Mole is often used as a sauce for enchiladas or enmoladas as they are known. Mole can also be used in as a saucy addition to vegetables, rice, or beans. Mole chilaquiles are very popular in Mexico, as well as mole empanadas.
More Mole Recipes
Authentic Mole Poblano
Mole Poblano Paste
- 7 dried ancho chiles
- 6 dried mulato chiles
- 6 dried pasilla chiles
- 3 dried chipotle chiles dried
- 1 white onion, small
- 2 to 3 Roma tomatoes
- 3 cloves garlic
- ½ cup vegetable oil
- 1 bolillo, a couple of days old, sliced
- 2 corn tortillas, cut into fourths
- ⅓ cup pumpkin seeds (pepitas)
- 1 ripe plantain, peeled sliced
- ⅔ cup almonds
- ¾ cup raw peanuts, unsalted
- ⅔ cup raisins
- ⅓ cup sesame seeds
- 1 stick Ceylon cinnamon broken into pieces
- 3 whole cloves
- ½ teaspoon anise seed
- ½ cone piloncillo (4 oz)
- 1 tablilla Mexican chocolate (Ibarra)
- 1 L water or vegetable stock
- 2 vegetable bouillon cubes (optional)
- 1 teaspoon black peppercorns
- Olive oil or avocado oil
- Corn Tortillas
- 8 oz. Mushrooms, sliced
- ¼ Onion, thinly sliced
Garnish for Enmoladas
- Toasted sesame seeds
- Crumbled tofu
- Thin onion slices
MOLE POBLANO PASTE
- Clean, and remove the seeds and stems from the dried chiles. Using a comal or cast iron pan set to medium heat toast the chiles 30 seconds on each side. Be careful not to burn them or the sauce will be bitter. Once they are lightly toasted place them in a heat proof bowl and pour boiling water over them. Let them soak for 15 minutes.
- While the chiles are soaking, bring a medium pot of water to a simmer and add the tomato, onion, and garlic. Simmer for about 6 to 7 minutes or until the tomates begin to lose their skins and the onion is tender. Drain and add to the blender.

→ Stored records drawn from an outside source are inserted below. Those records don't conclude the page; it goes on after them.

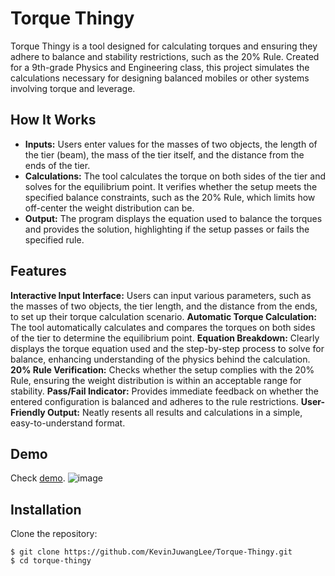 # Torque Thingy
Torque Thingy is a tool designed for calculating torques and ensuring they adhere to balance and stability restrictions, such as the 20% Rule. Created for a 9th-grade Physics and Engineering class, this project simulates the calculations necessary for designing balanced mobiles or other systems involving torque and leverage.

## How It Works
- **Inputs:** Users enter values for the masses of two objects, the length of the tier (beam), the mass of the tier itself, and the distance from the ends of the tier.
- **Calculations:** The tool calculates the torque on both sides of the tier and solves for the equilibrium point. It verifies whether the setup meets the specified balance constraints, such as the 20% Rule, which limits how off-center the weight distribution can be.
- **Output:** The program displays the equation used to balance the torques and provides the solution, highlighting if the setup passes or fails the specified rule.

## Features
**Interactive Input Interface:** Users can input various parameters, such as the masses of two objects, the tier length, and the distance from the ends, to set up their torque calculation scenario.
**Automatic Torque Calculation:** The tool automatically calculates and compares the torques on both sides of the tier to determine the equilibrium point.
**Equation Breakdown:** Clearly displays the torque equation used and the step-by-step process to solve for balance, enhancing understanding of the physics behind the calculation.
**20% Rule Verification:** Checks whether the setup complies with the 20% Rule, ensuring the weight distribution is within an acceptable range for stability.
**Pass/Fail Indicator:** Provides immediate feedback on whether the entered configuration is balanced and adheres to the rule restrictions.
**User-Friendly Output:** Neatly resents all results and calculations in a simple, easy-to-understand format.

## Demo
Check [demo](https://torque.glitch.me/).
![image](https://github.com/user-attachments/assets/7c08fc33-de05-4c7e-8bc0-74e3ac9d99ca)

## Installation
Clone the repository:
```
$ git clone https://github.com/KevinJuwangLee/Torque-Thingy.git
$ cd torque-thingy
```
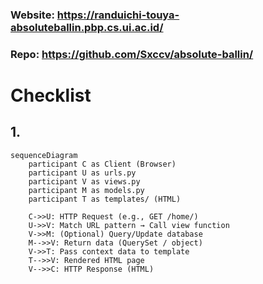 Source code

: ### Website: https://randuichi-touya-absoluteballin.pbp.cs.ui.ac.id/
### Repo: https://github.com/Sxccv/absolute-ballin/

# Checklist

## 1. 
```mermaid
sequenceDiagram
    participant C as Client (Browser)
    participant U as urls.py
    participant V as views.py
    participant M as models.py
    participant T as templates/ (HTML)

    C->>U: HTTP Request (e.g., GET /home/)
    U->>V: Match URL pattern → Call view function
    V->>M: (Optional) Query/Update database
    M-->>V: Return data (QuerySet / object)
    V->>T: Pass context data to template
    T-->>V: Rendered HTML page
    V-->>C: HTTP Response (HTML)
``` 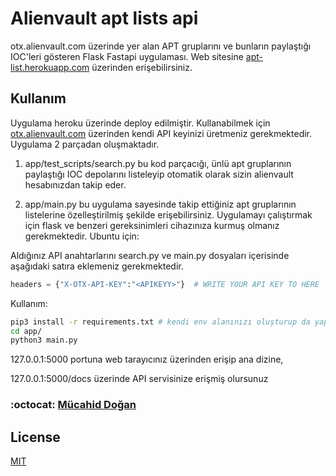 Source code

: # Alienvault apt lists api

otx.alienvault.com üzerinde yer alan APT gruplarını ve bunların paylaştığı IOC'leri gösteren Flask Fastapi uygulaması.
Web sitesine [apt-list.herokuapp.com](https://apt-list.herokuapp.com/) üzerinden erişebilirsiniz. 

## Kullanım

Uygulama heroku üzerinde deploy edilmiştir. Kullanabilmek için [otx.alienvault.com](otx.alienvault.com) üzerinden kendi API keyinizi üretmeniz gerekmektedir. Uygulama 2 parçadan oluşmaktadır.

1. app/test_scripts/search.py bu kod parçacığı, ünlü apt gruplarının paylaştığı IOC depolarını listeleyip otomatik olarak sizin alienvault hesabınızdan takip eder.

2. app/main.py bu uygulama sayesinde takip ettiğiniz apt gruplarının listelerine özelleştirilmiş şekilde erişebilirsiniz. Uygulamayı çalıştırmak için flask ve benzeri gereksinimleri cihazınıza kurmuş olmanız gerekmektedir. Ubuntu için:

Aldığınız API anahtarlarını search.py ve main.py dosyaları içerisinde aşağıdaki satıra eklemeniz gerekmektedir.

```python
headers = {"X-OTX-API-KEY":"<APIKEYY>"}  # WRITE YOUR API KEY TO HERE 
```
Kullanım:

```bash
pip3 install -r requirements.txt # kendi env alanınızı oluşturup da yapabilirsiniz
cd app/
python3 main.py

```
127.0.0.1:5000 portuna web tarayıcınız üzerinden erişip ana dizine,

127.0.0.1:5000/docs üzerinde API servisinize erişmiş olursunuz

### :octocat: [Mücahid Doğan](https://github.com/mucahiddogan)

## License
[MIT](https://choosealicense.com/licenses/mit/)
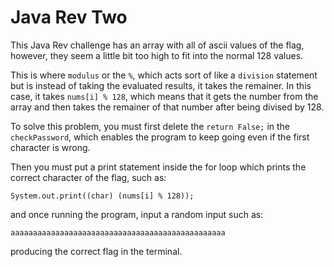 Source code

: # Java Rev Two

This Java Rev challenge has an array with all of ascii values of the flag, however, they seem a little bit too high to fit into the normal 128 values. 

This is where `modulus` or the `%`, which acts sort of like a `division` statement but is instead of taking the evaluated results, it takes the remainer. In this case, it takes `nums[i] % 128`, which means that it gets the number from the array and then takes the remainer of that number after being divised by 128. 

To solve this problem, you must first delete the `return False;` in the `checkPassword`, which enables the program to keep going even if the first character is wrong.

Then you must put a print statement inside the for loop which prints the correct character of the flag, such as:

```
System.out.print((char) (nums[i] % 128));
```

and once running the program, input a random input such as:

```
aaaaaaaaaaaaaaaaaaaaaaaaaaaaaaaaaaaaaaaaaaaaaaaa
```

producing the correct flag in the terminal.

- Once the chiles are soft and pliable, drain them and add to the blender with enough water to get the blender to puree smoothly, about 1 1/2 cups. Transfer this sauce to a large bowl.

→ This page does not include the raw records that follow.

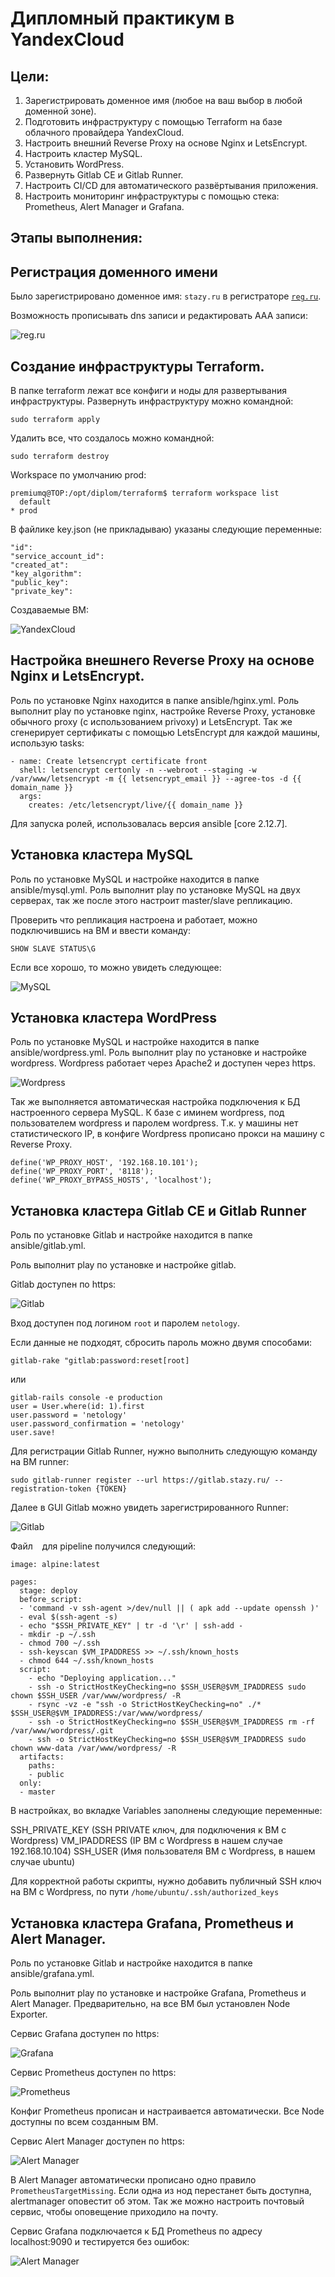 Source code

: # Дипломный практикум в YandexCloud

## Цели:

1) Зарегистрировать доменное имя (любое на ваш выбор в любой доменной зоне).
2) Подготовить инфраструктуру с помощью Terraform на базе облачного провайдера YandexCloud.
3) Настроить внешний Reverse Proxy на основе Nginx и LetsEncrypt.
4) Настроить кластер MySQL.
5) Установить WordPress.
6) Развернуть Gitlab CE и Gitlab Runner.
7) Настроить CI/CD для автоматического развёртывания приложения.
8) Настроить мониторинг инфраструктуры с помощью стека: Prometheus, Alert Manager и Grafana.

## Этапы выполнения:
## Регистрация доменного имени

Было зарегистрировано доменное имя: ```stazy.ru``` в регистраторе <code>[reg.ru](https://www.reg.ru)</code>. 

Возможность прописывать dns записи и редактировать ААА записи:

![reg.ru](/img/reg.ru.PNG)

## Создание инфраструктуры Terraform.

В папке terraform лежат все конфиги и ноды для развертывания инфраструктуры. Развернуть инфраструктуру можно командной:
```
sudo terraform apply
```
Удалить все, что создалось можно командной:
```
sudo terraform destroy
```
Workspace по умолчанию prod:
```
premiumq@TOP:/opt/diplom/terraform$ terraform workspace list
  default
* prod
```
В файлике key.json (не прикладываю) указаны следующие переменные:
```
"id":
"service_account_id":
"created_at":
"key_algorithm":
"public_key":
"private_key":
```
Создаваемые ВМ:

![YandexCloud](/img/yo_1.PNG)

## Настройка внешнего Reverse Proxy на основе Nginx и LetsEncrypt.

Роль по установке Nginx находится в папке ansible/hginx.yml.
Роль выполнит play по установке nginx, настройке Reverse Proxy, установке обычного proxy (с использованием privoxy) и LetsEncrypt.
Так же сгенерирует сертификаты с помощью LetsEncrypt для каждой машины, использую tasks:

```
- name: Create letsencrypt certificate front
  shell: letsencrypt certonly -n --webroot --staging -w /var/www/letsencrypt -m {{ letsencrypt_email }} --agree-tos -d {{ domain_name }}
  args:
    creates: /etc/letsencrypt/live/{{ domain_name }}
```
Для запуска ролей, использовалась версия ansible [core 2.12.7].

## Установка кластера MySQL

Роль по установке MySQL и настройке находится в папке ansible/mysql.yml.
Роль выполнит play по установке MySQL на двух серверах, так же после этого настроит master/slave репликацию. 

Проверить что репликация настроена и работает, можно подключившись на ВМ и ввести команду:

```
SHOW SLAVE STATUS\G
```
Если все хорошо, то можно увидеть следующее:

![MySQL](/img/mysql_1.PNG)

## Установка кластера WordPress

Роль по установке MySQL и настройке находится в папке ansible/wordpress.yml.
Роль выполнит play по установке и настройке wordpress. 
Wordpress работает через Apache2 и доступен через https.

![Wordpress](/img/wordpress_2.PNG)

Так же выполняется автоматическая настройка подключения к БД настроенного сервера MySQL. К базе с иминем wordpress, под пользователем wordpress и паролем wordpress.
Т.к. у машины нет статистического IP, в конфиге Wordpress прописано прокси на машину с Reverse Proxy.

```
define('WP_PROXY_HOST', '192.168.10.101');
define('WP_PROXY_PORT', '8118');
define('WP_PROXY_BYPASS_HOSTS', 'localhost');
```

## Установка кластера Gitlab CE и Gitlab Runner

Роль по установке Gitlab и настройке находится в папке ansible/gitlab.yml.

Роль выполнит play по установке и настройке gitlab.

Gitlab доступен по https:

![Gitlab](/img/gitlab_1.PNG)

Вход доступен под логином ```root``` и паролем ```netology```.

Если данные не подходят, сбросить пароль можно двумя способами:

```
gitlab-rake "gitlab:password:reset[root]
```
или 

```
gitlab-rails console -e production
user = User.where(id: 1).first
user.password = 'netology'
user.password_confirmation = 'netology'
user.save!
```
Для регистрации Gitlab Runner, нужно выполнить следующую команду на ВМ runner:

```
sudo gitlab-runner register --url https://gitlab.stazy.ru/ --registration-token {TOKEN}
```

Далее в GUI Gitlab можно увидеть зарегистрированного Runner:

![Gitlab](/img/gitlab_2.PNG)

Файл ``` ``` для pipeline получился следующий: 

```
image: alpine:latest

pages:
  stage: deploy
  before_script:
  - 'command -v ssh-agent >/dev/null || ( apk add --update openssh )' 
  - eval $(ssh-agent -s)
  - echo "$SSH_PRIVATE_KEY" | tr -d '\r' | ssh-add -
  - mkdir -p ~/.ssh
  - chmod 700 ~/.ssh
  - ssh-keyscan $VM_IPADDRESS >> ~/.ssh/known_hosts
  - chmod 644 ~/.ssh/known_hosts
  script:
    - echo "Deploying application..." 
    - ssh -o StrictHostKeyChecking=no $SSH_USER@$VM_IPADDRESS sudo chown $SSH_USER /var/www/wordpress/ -R
    - rsync -vz -e "ssh -o StrictHostKeyChecking=no" ./* $SSH_USER@$VM_IPADDRESS:/var/www/wordpress/
    - ssh -o StrictHostKeyChecking=no $SSH_USER@$VM_IPADDRESS rm -rf /var/www/wordpress/.git
    - ssh -o StrictHostKeyChecking=no $SSH_USER@$VM_IPADDRESS sudo chown www-data /var/www/wordpress/ -R
  artifacts:
    paths:
    - public
  only:
  - master
```
В настройках, во вкладке Variables заполнены следующие переменные:

SSH_PRIVATE_KEY  (SSH PRIVATE ключ, для подключения к ВМ с Wordpress)
VM_IPADDRESS (IP ВМ с Wordpress в нашем случае 192.168.10.104)
SSH_USER (Имя пользователя ВМ с Wordpress, в нашем случае ubuntu)

Для корректной работы скрипты, нужно добавить публичный SSH ключ на ВМ с Wordpress, по пути ```/home/ubuntu/.ssh/authorized_keys```

## Установка кластера Grafana, Prometheus и Alert Manager.

Роль по установке Gitlab и настройке находится в папке ansible/grafana.yml.

Роль выполнит play по установке и настройке Grafana, Prometheus и Alert Manager.
Предварительно, на все ВМ был установлен Node Exporter.

Сервис Grafana доступен по https:

![Grafana](/img/grafana_1.PNG)

Сервис Prometheus доступен по https:

![Prometheus](/img/prometheus_1.PNG)

Конфиг Prometheus прописан и настраивается автоматически. Все Node доступны по всем созданным ВМ.

Сервис Alert Manager доступен по https:

![Alert Manager](/img/alertmanager_1.PNG)

В Alert Manager автоматически прописано одно правило ``` PrometheusTargetMissing ```. Если одна из нод перестанет быть доступна, alertmanager оповестит об этом. 
Так же можно настроить почтовый сервис, чтобы оповещение приходило на почту.

Сервис Grafana подключается к БД Prometheus по адресу localhost:9090 и тестируется без ошибок: 

![Alert Manager](/img/grafana_2.PNG)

- Heat a large sauté pan to medium-high heat and add vegetable oil. Fry the bolillo, tortillas, plantian, almonds, peanuts, raisins, sesame seeds and spices one at a time until golden brown. Transfer to a large bowl.

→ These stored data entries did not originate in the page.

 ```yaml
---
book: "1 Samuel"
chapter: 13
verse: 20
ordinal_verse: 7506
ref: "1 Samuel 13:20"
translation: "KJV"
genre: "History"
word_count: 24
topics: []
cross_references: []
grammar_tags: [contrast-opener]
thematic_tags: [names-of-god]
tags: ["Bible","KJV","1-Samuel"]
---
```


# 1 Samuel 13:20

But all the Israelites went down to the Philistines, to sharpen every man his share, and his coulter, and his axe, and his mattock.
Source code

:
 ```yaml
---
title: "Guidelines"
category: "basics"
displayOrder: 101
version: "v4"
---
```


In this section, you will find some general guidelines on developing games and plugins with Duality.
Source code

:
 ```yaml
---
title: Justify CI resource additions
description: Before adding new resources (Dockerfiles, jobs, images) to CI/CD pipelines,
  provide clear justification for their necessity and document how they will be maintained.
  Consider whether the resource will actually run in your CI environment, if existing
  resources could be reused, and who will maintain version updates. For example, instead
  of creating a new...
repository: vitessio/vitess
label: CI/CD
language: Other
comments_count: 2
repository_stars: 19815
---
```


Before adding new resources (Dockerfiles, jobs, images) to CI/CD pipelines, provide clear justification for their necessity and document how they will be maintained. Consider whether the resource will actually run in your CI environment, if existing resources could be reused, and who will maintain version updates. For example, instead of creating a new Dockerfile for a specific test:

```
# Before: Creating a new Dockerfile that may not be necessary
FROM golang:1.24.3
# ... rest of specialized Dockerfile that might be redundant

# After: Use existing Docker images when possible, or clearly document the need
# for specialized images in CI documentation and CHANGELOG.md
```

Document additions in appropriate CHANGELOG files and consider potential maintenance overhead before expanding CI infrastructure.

- Place all of the fried ingredients in the blender in batches, adding enough water to get it to puree the sauce smoothly. Transfer to the bowl with the chile sauce and stir to incorporate.
- In a large pot, set to medium heat, pour in the mole sauce. Reduce heat to low and simmer for 20 minutes stirring constabtly. When you see the fat rise to the top of the sauce then you add the piloncillo, vegetable bouillon, and chocolate. Simmer another 20 minutes, stirring constantly, until the piloncilo and chocolate completely dissolve.
- Taste and adjust seasosing with salt and pepper if needed. Let cool in pot. Now it is ready to use or store.
MOLE POBLANO ENMOLADAS
- Place 1 cup of the mole paste in a medium sauce pot. Add ½ cup of water or vegetable stock and bring to a low simmer. Stir to incorporate. Add more liquid if necesary to get the right consistency.
- In a large sauté pan, sauté the onions and mushrooms until golden brown. Season with salt and pepper to taste.
- Soften your corn tortillas by heating them briefly in the oven or microwave until the roll easily.
- Fill the tortillas with the mushroom mixture and roll. Place on a plate and pour mole sauce on top of them.
- Sprinkle with sesame seeds and top with sliced onions, avocado and crumbled tofu.
Although dorastable.com attempts to provide accurate nutritional information, these figures should be considered estimates.